Ravagent, de leur toute-puissance, mon fragile rivage,

Balaient tout sur leur effroyable et implacable passage

Et laissent derrière elles un triste et bouleversé paysage,

Dans les régions dévastées, noyées de mon pauvre cœur.

Tes doux seins effleurent savamment ma poitrine en feu,

Mais ils butent contre la chair à vif de mes blessures causées

Par toutes les femmes vampires de mon trouble passé.

N’essaie pas de trouver mon âme, elles l’ont incendiée

Pour n’y laisser que des vestiges, des débris infestés

Qui m’ont tant de fois saccagé, rendu malheureux.

À l’intérieur de moi grouillent des serpents venimeux

Dont le venin m’empoisonne, me saoule, m’anéantit.

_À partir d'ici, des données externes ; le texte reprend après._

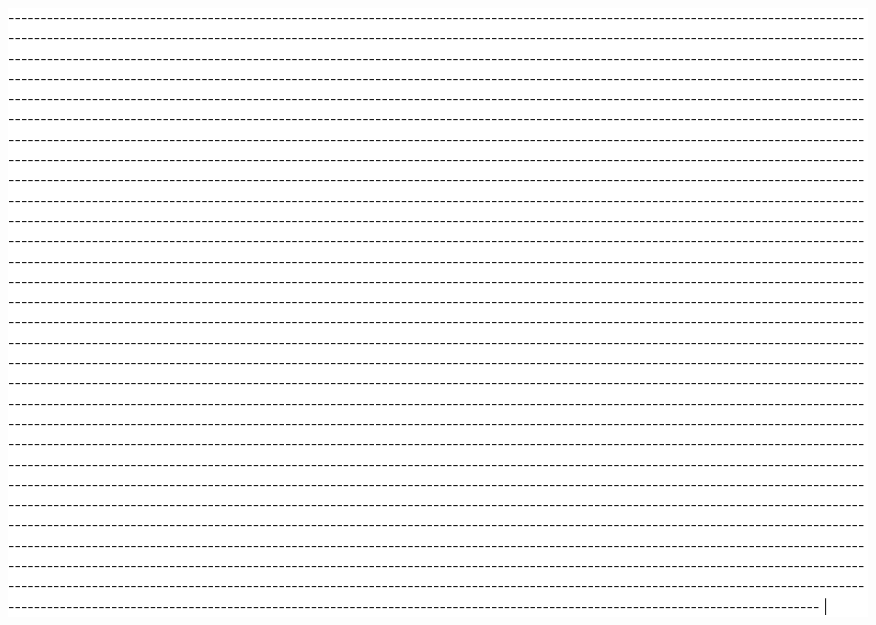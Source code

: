 ----------------------------------------------------------------------------------------------------------------------------------------------------------------------------------------------------------------------------------------------------------------------------------------------------------------------------------------------------------------------------------------------------------------------------------------------------------------------------------------------------------------------------------------------------------------------------------------------------------------------------------------------------------------------------------------------------------------------------------------------------------------------------------------------------------------------------------------------------------------------------------------------------------------------------------------------------------------------------------------------------------------------------------------------------------------------------------------------------------------------------------------------------------------------------------------------------------------------------------------------------------------------------------------------------------------------------------------------------------------------------------------------------------------------------------------------------------------------------------------------------------------------------------------------------------------------------------------------------------------------------------------------------------------------------------------------------------------------------------------------------------------------------------------------------------------------------------------------------------------------------------------------------------------------------------------------------------------------------------------------------------------------------------------------------------------------------------------------------------------------------------------------------------------------------------------------------------------------------------------------------------------------------------------------------------------------------------------------------------------------------------------------------------------------------------------------------------------------------------------------------------------------------------------------------------------------------------------------------------------------------------------------------------------------------------------------------------------------------------------------------------------------------------------------------------------------------------------------------------------------------------------------------------------------------------------------------------------------------------------------------------------------------------------------------------------------------------------------------------------------------------------------------------------------------------------------------------------------------------------------------------------------------------------------------------------------------------------------------------------------------------------------------------------------------------------------------------------------------------------------------------------------------------------------------------------------------------------------------------------------------------------------------------------------------------------------------------------------------------------------------------------------------------------------------------------------------------------------------------------------------------------------------------------------------------------------------------------------------------------------------------------------------------------------------------------------------------------------------------------------------------------------- |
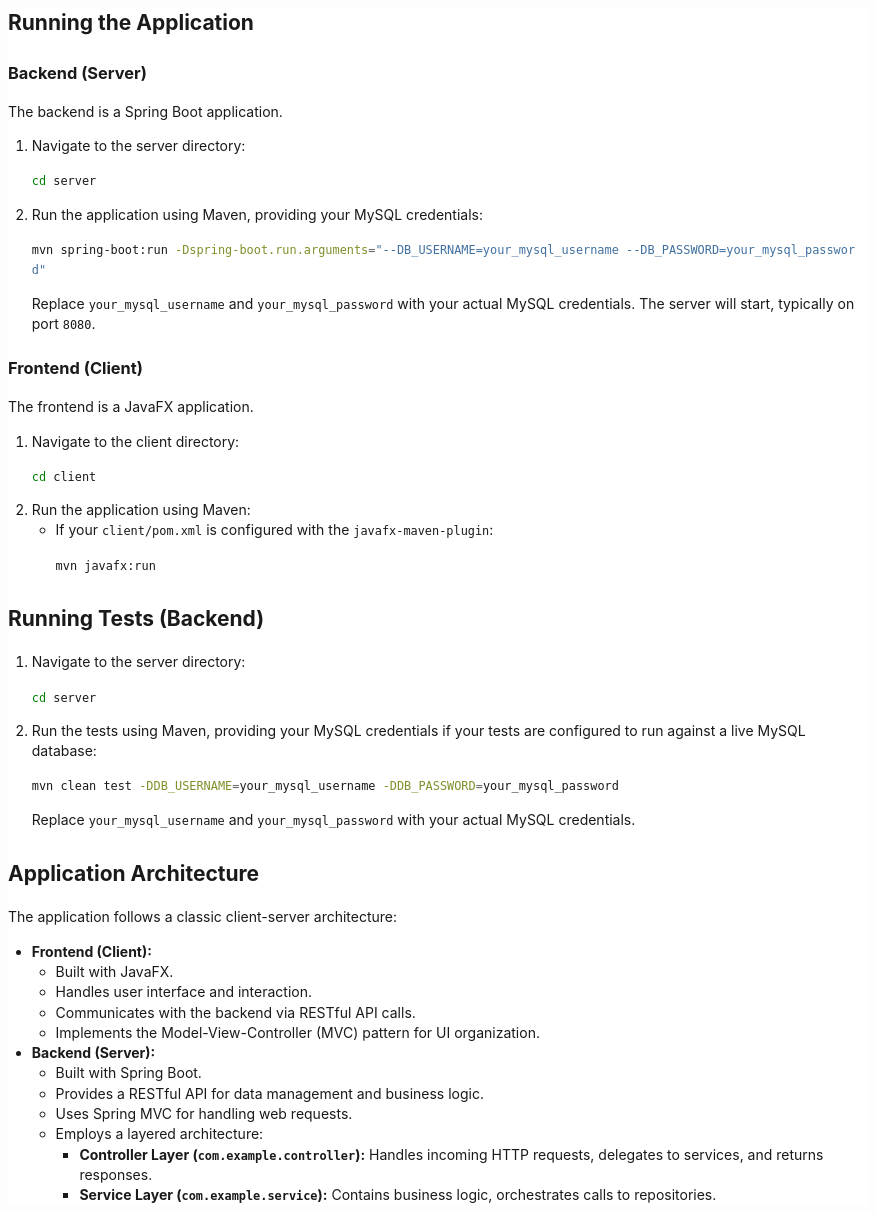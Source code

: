 ## Running the Application

### Backend (Server)
The backend is a Spring Boot application.

1.  Navigate to the server directory:
    ```bash
    cd server
    ```
2.  Run the application using Maven, providing your MySQL credentials:
    ```bash
    mvn spring-boot:run -Dspring-boot.run.arguments="--DB_USERNAME=your_mysql_username --DB_PASSWORD=your_mysql_password"
    ```
    Replace `your_mysql_username` and `your_mysql_password` with your actual MySQL credentials.
    The server will start, typically on port `8080`.

### Frontend (Client)
The frontend is a JavaFX application.

1.  Navigate to the client directory:
    ```bash
    cd client
    ```
2.  Run the application using Maven:
    *   If your `client/pom.xml` is configured with the `javafx-maven-plugin`:
        ```bash
        mvn javafx:run
        ```

## Running Tests (Backend)

1.  Navigate to the server directory:
    ```bash
    cd server
    ```
2.  Run the tests using Maven, providing your MySQL credentials if your tests are configured to run against a live MySQL database:
    ```bash
    mvn clean test -DDB_USERNAME=your_mysql_username -DDB_PASSWORD=your_mysql_password
    ```
    Replace `your_mysql_username` and `your_mysql_password` with your actual MySQL credentials.


## Application Architecture

The application follows a classic client-server architecture:

*   **Frontend (Client):**
    *   Built with JavaFX.
    *   Handles user interface and interaction.
    *   Communicates with the backend via RESTful API calls.
    *   Implements the Model-View-Controller (MVC) pattern for UI organization.
*   **Backend (Server):**
    *   Built with Spring Boot.
    *   Provides a RESTful API for data management and business logic.
    *   Uses Spring MVC for handling web requests.
    *   Employs a layered architecture:
        *   **Controller Layer (`com.example.controller`):** Handles incoming HTTP requests, delegates to services, and returns responses.
        *   **Service Layer (`com.example.service`):** Contains business logic, orchestrates calls to repositories.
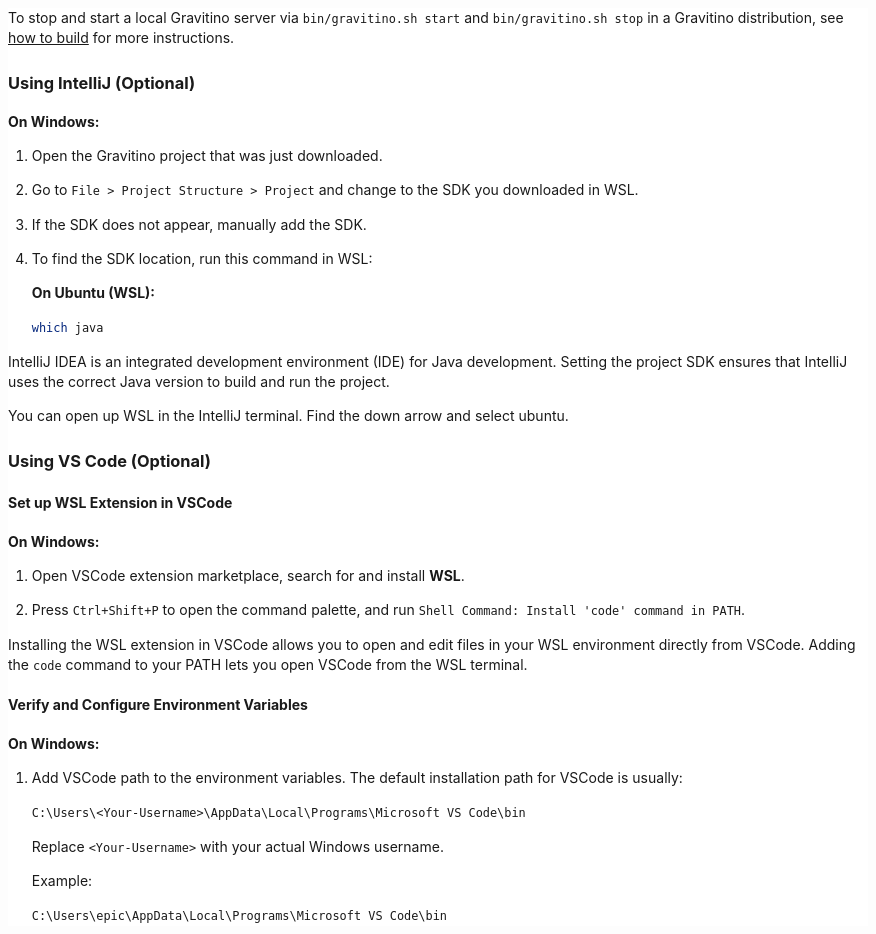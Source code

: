 To stop and start a local Gravitino server via `bin/gravitino.sh start` and `bin/gravitino.sh stop` in a Gravitino distribution, see [how to build](/docs/how-to-build.md) for more instructions.

### Using IntelliJ (Optional)

**On Windows:**

1. Open the Gravitino project that was just downloaded.

2. Go to `File > Project Structure > Project` and change to the SDK you downloaded in WSL.

3. If the SDK does not appear, manually add the SDK.

4. To find the SDK location, run this command in WSL:

    **On Ubuntu (WSL):**
    ```sh
    which java
    ```

IntelliJ IDEA is an integrated development environment (IDE) for Java development. Setting the project SDK ensures that IntelliJ uses the correct Java version to build and run the project.

You can open up WSL in the IntelliJ terminal. Find the down arrow and select ubuntu.

### Using VS Code (Optional)

#### Set up WSL Extension in VSCode

**On Windows:**

1. Open VSCode extension marketplace, search for and install **WSL**.

2. Press `Ctrl+Shift+P` to open the command palette, and run `Shell Command: Install 'code' command in PATH`.

Installing the WSL extension in VSCode allows you to open and edit files in your WSL environment directly from VSCode. Adding the `code` command to your PATH lets you open VSCode from the WSL terminal.

#### Verify and Configure Environment Variables

**On Windows:**

1. Add VSCode path to the environment variables. The default installation path for VSCode is usually:

    ```plaintext
    C:\Users\<Your-Username>\AppData\Local\Programs\Microsoft VS Code\bin
    ```

    Replace `<Your-Username>` with your actual Windows username.

    Example:

    ```plaintext
    C:\Users\epic\AppData\Local\Programs\Microsoft VS Code\bin
    ```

Des fantômes rôdent dans mon esprit souffreteux,

Malgré le suave parfum qui émane de tes cheveux

Ô ! Ta vétusté m’enivre et t’entraîne jusque dans mon lit,

Là où tu m’hypnotises avec la braise de tes yeux.

Ah ! Encore une fois je serai calciné jusqu’au cœur,

Mes ailes seront enflammées par tes baisers

Et je me retrouverai à nouveau victime damnée

Par le tourbillon de la passion dans toute sa fureur

Oh ! Que les flammes de la romance me font peur,

Me torturent les entrailles d’une indescriptible frayeur.